● Exercise
Among the entries below, how many lines include the string "Infraestrutura"? Answer with only the number.

═══

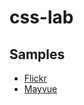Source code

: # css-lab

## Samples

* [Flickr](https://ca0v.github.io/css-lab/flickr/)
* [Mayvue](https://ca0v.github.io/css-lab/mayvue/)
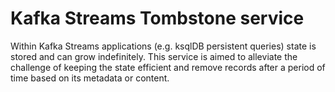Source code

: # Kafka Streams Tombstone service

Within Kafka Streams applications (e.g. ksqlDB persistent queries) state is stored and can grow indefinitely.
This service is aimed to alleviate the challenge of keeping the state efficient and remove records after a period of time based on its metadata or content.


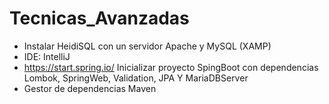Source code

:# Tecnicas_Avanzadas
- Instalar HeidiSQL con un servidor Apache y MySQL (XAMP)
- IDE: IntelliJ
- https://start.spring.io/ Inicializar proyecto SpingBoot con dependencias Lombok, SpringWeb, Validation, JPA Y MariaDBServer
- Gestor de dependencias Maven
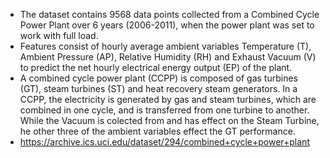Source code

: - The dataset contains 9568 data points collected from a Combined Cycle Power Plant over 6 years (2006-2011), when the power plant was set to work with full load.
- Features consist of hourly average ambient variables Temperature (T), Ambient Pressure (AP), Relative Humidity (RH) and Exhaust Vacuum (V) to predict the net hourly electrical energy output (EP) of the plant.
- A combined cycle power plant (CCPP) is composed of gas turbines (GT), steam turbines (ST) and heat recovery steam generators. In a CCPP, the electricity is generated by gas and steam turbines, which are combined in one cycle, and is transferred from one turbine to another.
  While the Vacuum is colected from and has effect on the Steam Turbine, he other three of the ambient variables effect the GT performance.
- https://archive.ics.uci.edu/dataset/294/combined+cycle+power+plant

═══

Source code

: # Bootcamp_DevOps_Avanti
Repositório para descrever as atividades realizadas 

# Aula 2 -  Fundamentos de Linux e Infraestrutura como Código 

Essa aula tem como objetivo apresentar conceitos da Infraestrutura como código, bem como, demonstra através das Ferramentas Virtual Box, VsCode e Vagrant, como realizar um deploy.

═══

● Response box
2